▶ DESCRIPTION OF THE TASK: Every line from the one that contains "- ⑤ IR 再将指令比特数据传给 ID 进行译码；" to the end of the records must be restated word for word. No other line belongs in the answer.

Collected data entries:
------------------------------

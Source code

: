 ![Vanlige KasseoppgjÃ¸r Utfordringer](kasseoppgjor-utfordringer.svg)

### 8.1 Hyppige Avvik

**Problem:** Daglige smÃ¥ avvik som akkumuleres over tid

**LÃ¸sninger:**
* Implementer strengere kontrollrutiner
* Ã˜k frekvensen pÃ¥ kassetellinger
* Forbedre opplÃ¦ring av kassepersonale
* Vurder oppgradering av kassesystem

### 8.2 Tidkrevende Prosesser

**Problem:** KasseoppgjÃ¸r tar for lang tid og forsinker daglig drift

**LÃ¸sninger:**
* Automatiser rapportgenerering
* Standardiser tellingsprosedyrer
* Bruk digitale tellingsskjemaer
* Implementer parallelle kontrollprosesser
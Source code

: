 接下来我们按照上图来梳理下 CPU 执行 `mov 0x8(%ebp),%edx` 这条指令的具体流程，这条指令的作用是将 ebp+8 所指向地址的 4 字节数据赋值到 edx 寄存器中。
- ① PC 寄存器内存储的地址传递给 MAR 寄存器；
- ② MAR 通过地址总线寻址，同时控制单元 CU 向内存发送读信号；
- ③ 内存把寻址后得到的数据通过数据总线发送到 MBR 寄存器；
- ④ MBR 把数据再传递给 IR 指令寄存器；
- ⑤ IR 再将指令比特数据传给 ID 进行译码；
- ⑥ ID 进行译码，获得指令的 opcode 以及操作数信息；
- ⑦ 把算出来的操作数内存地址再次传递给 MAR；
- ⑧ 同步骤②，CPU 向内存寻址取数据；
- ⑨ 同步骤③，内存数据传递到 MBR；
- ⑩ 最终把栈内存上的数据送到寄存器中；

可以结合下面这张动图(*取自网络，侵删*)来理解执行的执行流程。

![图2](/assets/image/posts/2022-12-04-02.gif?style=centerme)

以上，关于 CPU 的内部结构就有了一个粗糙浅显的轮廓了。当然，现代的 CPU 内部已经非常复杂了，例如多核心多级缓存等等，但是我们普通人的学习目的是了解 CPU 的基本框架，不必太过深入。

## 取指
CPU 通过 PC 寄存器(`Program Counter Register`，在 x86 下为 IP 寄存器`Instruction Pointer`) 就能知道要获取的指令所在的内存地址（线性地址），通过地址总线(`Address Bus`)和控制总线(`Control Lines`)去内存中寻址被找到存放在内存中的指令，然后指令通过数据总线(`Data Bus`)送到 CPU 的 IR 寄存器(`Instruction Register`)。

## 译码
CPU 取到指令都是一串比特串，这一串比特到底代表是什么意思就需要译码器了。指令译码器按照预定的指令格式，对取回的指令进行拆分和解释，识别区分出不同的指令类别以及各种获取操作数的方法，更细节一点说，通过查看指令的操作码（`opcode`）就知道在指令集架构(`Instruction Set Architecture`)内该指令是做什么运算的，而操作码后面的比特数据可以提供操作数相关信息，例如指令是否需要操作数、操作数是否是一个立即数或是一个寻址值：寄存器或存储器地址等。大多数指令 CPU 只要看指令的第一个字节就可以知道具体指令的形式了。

------------------------------

▶ SOLUTION FOR THIS EXERCISE:
- ⑤ IR 再将指令比特数据传给 ID 进行译码；
- ⑥ ID 进行译码，获得指令的 opcode 以及操作数信息；
- ⑦ 把算出来的操作数内存地址再次传递给 MAR；
- ⑧ 同步骤②，CPU 向内存寻址取数据；
- ⑨ 同步骤③，内存数据传递到 MBR；
- ⑩ 最终把栈内存上的数据送到寄存器中；

可以结合下面这张动图(*取自网络，侵删*)来理解执行的执行流程。

![图2](/assets/image/posts/2022-12-04-02.gif?style=centerme)

以上，关于 CPU 的内部结构就有了一个粗糙浅显的轮廓了。当然，现代的 CPU 内部已经非常复杂了，例如多核心多级缓存等等，但是我们普通人的学习目的是了解 CPU 的基本框架，不必太过深入。

## 取指
CPU 通过 PC 寄存器(`Program Counter Register`，在 x86 下为 IP 寄存器`Instruction Pointer`) 就能知道要获取的指令所在的内存地址（线性地址），通过地址总线(`Address Bus`)和控制总线(`Control Lines`)去内存中寻址被找到存放在内存中的指令，然后指令通过数据总线(`Data Bus`)送到 CPU 的 IR 寄存器(`Instruction Register`)。

## 译码
CPU 取到指令都是一串比特串，这一串比特到底代表是什么意思就需要译码器了。指令译码器按照预定的指令格式，对取回的指令进行拆分和解释，识别区分出不同的指令类别以及各种获取操作数的方法，更细节一点说，通过查看指令的操作码（`opcode`）就知道在指令集架构(`Instruction Set Architecture`)内该指令是做什么运算的，而操作码后面的比特数据可以提供操作数相关信息，例如指令是否需要操作数、操作数是否是一个立即数或是一个寻址值：寄存器或存储器地址等。大多数指令 CPU 只要看指令的第一个字节就可以知道具体指令的形式了。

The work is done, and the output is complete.